Furthermore, because SSDs have no moving parts — unlike hard disk drives (HDDs), which use an actuator arm to read and write data to a magnetic spinning disk — they can handle the conditions that come with being out in the field. Samsung Portable SSD T7 Shield, for example, is especially suited to outdoor use, as it has an IP65 rating for dust and water resistance.(need the regular disclaimer reference here) This translates to improved performance. Whereas HDD’s mean time between failures is about 500,000 hours, the number skyrockets to 2.5 million hours with SSDs, making them five times more reliable than HDDs.
SSDs also allow students and teachers to add additional memory and storage to laptops and tablets whenever the need arises. Students studying science, business, engineering, computing and math, as well as graphic design, filmmaking and sound design, often require more storage than a traditional laptop provides. This is especially true if they are using software and services that are processor- and storage-heavy. Samsung T7 Shield, with a 4TB capacity, is perfect for high-definition video since it allows students to record in 12K video.
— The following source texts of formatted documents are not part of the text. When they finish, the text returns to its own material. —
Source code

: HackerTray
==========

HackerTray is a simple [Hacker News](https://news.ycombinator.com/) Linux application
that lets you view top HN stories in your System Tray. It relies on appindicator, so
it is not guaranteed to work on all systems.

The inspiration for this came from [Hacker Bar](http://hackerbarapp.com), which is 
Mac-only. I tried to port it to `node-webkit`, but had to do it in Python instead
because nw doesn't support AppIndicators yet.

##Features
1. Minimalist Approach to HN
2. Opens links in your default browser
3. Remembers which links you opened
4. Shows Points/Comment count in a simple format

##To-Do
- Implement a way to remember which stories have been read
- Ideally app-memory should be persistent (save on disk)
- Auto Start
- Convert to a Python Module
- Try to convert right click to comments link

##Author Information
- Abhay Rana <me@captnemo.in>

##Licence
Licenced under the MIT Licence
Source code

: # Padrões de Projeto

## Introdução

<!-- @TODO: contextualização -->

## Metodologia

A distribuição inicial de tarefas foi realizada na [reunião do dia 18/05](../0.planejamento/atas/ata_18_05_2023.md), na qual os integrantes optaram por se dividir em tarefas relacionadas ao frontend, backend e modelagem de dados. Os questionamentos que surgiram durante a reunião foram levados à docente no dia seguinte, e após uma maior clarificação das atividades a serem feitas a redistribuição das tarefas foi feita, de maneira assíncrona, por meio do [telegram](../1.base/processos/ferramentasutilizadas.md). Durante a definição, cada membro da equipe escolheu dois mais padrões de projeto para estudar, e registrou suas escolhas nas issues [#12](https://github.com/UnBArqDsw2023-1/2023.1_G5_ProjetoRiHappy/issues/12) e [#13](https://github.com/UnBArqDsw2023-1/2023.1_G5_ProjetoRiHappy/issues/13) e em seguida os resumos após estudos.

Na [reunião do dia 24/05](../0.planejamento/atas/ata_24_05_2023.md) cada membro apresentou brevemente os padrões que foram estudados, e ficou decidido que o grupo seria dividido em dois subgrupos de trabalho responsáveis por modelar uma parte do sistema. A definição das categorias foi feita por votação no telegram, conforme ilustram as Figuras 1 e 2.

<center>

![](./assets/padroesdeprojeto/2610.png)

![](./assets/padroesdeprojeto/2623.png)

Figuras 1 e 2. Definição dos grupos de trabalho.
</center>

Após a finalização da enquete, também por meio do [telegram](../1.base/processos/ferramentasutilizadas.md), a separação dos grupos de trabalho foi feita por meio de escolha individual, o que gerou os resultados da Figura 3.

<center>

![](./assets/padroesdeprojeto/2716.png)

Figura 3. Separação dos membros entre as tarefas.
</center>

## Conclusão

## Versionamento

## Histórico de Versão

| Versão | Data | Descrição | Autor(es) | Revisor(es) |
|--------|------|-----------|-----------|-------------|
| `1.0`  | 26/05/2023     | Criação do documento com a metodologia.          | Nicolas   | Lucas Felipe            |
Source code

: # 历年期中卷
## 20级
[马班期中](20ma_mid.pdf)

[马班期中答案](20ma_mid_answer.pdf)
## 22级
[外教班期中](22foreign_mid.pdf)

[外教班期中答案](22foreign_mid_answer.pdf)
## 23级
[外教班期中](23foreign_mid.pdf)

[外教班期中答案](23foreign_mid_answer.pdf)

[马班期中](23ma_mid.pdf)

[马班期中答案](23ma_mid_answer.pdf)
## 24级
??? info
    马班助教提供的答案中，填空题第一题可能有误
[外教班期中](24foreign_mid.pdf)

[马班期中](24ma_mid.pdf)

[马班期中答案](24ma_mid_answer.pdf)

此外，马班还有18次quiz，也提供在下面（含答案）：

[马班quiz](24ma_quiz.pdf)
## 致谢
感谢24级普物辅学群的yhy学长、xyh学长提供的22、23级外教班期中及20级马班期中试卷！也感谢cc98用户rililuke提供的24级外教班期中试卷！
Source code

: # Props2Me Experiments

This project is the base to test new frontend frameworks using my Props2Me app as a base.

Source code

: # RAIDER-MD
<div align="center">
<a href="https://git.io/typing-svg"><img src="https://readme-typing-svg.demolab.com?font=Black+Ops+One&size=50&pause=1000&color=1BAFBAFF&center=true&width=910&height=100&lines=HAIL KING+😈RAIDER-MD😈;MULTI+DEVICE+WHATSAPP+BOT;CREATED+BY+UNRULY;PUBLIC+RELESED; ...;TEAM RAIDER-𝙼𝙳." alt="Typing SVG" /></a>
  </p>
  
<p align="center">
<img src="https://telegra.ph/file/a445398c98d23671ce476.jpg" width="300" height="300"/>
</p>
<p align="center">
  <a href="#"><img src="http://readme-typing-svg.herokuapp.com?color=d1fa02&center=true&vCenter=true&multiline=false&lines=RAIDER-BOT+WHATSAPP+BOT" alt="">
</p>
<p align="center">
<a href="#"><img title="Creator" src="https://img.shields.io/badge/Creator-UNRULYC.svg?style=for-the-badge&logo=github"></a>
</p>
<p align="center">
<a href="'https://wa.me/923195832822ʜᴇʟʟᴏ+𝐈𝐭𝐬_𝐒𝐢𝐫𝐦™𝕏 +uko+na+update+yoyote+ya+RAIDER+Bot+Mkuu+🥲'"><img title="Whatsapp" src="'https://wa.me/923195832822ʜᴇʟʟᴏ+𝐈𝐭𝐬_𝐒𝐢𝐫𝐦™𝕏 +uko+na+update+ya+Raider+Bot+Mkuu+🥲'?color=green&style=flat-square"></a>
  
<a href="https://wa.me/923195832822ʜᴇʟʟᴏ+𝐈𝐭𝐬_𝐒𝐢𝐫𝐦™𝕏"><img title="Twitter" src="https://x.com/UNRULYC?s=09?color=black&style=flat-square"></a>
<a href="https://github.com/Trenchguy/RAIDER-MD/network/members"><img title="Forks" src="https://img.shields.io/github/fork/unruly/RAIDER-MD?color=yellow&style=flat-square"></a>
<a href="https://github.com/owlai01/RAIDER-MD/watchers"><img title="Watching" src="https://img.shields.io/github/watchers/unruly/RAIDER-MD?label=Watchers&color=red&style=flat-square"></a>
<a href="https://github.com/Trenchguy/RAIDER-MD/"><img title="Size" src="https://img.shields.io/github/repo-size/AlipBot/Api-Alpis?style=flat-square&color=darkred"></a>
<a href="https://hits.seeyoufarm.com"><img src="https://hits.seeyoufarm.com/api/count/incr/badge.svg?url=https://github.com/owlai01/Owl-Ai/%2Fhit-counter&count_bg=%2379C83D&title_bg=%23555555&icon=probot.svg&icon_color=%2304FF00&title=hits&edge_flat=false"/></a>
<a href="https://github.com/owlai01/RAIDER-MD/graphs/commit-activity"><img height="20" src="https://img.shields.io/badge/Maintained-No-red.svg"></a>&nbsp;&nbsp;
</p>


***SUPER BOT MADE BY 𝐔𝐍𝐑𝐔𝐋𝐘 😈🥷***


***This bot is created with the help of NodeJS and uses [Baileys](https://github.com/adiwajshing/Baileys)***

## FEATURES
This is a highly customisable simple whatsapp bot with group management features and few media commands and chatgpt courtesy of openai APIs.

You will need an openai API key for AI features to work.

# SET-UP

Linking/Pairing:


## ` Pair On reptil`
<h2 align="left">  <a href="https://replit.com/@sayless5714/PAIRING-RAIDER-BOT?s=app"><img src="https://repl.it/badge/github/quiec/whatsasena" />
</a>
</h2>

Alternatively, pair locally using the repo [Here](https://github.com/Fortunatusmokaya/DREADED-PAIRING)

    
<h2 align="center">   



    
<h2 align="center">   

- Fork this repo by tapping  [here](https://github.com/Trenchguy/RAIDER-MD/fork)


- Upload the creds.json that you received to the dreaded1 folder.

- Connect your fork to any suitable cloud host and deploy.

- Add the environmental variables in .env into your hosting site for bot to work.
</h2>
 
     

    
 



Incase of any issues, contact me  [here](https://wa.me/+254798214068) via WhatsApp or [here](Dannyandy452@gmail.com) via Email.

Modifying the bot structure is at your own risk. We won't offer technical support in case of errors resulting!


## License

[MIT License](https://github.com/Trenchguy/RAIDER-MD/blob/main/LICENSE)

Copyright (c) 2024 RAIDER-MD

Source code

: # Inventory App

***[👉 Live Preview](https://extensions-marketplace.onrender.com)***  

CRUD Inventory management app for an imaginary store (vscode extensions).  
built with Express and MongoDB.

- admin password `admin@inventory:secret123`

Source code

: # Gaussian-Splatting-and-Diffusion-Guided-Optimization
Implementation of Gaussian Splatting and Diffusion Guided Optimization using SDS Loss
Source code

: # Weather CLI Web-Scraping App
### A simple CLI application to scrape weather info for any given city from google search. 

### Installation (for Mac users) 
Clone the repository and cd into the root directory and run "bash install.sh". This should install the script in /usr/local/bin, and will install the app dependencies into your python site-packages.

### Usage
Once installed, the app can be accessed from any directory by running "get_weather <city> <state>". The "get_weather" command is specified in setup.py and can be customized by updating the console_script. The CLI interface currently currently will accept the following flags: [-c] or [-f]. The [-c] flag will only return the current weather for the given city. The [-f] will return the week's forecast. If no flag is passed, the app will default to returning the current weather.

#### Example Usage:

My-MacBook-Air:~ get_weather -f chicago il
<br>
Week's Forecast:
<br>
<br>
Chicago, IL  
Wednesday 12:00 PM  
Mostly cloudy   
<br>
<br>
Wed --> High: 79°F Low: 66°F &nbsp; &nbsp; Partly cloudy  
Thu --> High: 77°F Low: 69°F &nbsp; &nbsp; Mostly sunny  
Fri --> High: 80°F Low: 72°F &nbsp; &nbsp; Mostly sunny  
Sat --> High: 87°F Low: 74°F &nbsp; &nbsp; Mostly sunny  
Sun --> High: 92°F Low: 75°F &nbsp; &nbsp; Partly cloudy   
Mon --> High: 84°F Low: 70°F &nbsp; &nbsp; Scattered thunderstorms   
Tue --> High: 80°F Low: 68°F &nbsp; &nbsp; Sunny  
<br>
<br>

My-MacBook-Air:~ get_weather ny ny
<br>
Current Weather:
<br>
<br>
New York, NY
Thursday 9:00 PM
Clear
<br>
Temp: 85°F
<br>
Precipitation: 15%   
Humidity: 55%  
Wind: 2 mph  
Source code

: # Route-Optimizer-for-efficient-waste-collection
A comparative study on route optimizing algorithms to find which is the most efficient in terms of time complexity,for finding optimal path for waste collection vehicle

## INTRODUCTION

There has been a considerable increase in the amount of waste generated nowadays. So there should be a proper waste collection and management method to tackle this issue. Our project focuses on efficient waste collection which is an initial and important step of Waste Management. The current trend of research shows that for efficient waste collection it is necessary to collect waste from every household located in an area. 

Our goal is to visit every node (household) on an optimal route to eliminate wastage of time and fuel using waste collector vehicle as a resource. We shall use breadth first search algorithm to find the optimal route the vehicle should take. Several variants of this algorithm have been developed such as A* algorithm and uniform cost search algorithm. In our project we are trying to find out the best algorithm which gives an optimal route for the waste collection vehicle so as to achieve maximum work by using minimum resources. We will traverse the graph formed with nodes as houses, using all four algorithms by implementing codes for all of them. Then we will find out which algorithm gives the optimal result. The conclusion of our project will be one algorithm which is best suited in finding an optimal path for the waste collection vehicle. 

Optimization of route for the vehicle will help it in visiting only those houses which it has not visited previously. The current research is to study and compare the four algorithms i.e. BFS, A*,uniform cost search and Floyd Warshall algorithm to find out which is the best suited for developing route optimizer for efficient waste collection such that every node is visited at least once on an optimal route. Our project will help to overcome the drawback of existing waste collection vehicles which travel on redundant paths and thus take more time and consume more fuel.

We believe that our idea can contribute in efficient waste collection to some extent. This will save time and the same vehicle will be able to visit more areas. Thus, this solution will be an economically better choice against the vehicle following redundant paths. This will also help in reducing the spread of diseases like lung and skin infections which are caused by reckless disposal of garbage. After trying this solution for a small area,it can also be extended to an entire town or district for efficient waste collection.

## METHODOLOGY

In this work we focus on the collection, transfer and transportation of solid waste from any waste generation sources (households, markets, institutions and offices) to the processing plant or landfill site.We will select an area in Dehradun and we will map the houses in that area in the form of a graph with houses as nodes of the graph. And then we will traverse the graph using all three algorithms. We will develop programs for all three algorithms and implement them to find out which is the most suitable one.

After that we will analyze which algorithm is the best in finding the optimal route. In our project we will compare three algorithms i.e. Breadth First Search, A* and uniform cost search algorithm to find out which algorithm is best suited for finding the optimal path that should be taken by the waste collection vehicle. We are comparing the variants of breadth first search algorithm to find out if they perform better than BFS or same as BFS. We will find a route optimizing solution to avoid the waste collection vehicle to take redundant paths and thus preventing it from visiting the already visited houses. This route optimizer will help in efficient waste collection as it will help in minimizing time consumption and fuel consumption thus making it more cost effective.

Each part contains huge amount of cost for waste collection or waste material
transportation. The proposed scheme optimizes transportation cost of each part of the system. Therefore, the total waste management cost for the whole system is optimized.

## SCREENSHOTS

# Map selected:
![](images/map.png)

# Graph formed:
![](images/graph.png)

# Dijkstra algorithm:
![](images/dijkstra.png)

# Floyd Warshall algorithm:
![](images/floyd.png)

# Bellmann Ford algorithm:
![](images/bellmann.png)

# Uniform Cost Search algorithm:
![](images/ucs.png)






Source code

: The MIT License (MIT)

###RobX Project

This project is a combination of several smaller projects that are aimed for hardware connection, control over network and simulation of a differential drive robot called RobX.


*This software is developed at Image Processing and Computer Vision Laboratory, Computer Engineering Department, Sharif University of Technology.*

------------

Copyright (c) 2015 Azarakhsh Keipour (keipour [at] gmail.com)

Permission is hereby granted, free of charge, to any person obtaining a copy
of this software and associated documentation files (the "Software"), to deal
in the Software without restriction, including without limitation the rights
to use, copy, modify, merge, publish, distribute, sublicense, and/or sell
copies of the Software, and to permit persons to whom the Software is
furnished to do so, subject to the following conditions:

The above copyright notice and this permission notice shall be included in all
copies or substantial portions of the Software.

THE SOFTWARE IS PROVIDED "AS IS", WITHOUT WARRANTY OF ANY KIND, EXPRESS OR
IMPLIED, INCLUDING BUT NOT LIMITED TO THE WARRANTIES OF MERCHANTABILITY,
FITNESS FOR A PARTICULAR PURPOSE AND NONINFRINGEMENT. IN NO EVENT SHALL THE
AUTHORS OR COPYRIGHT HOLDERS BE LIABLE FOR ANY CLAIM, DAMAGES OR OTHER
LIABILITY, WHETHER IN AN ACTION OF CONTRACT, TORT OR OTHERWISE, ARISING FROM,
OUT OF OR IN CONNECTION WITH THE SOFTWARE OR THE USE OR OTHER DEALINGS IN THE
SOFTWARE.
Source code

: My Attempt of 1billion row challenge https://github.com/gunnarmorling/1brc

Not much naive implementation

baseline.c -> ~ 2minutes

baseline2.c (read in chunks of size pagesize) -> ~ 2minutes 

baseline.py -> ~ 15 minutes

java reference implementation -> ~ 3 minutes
College laptops that have 4GB of RAM and 128GB of storage are often enough, but as application use and data collection expand, so do a laptop’s requirements. Here’s where external SSDs can bridge the gap by augmenting performance and storage needs.
Want to learn more about adding SSD to enable academic mobility and outdoor learning? Read about how the future of education depends on SSD speed and durability, and check out this free guide to SSDs in the virtual classroom.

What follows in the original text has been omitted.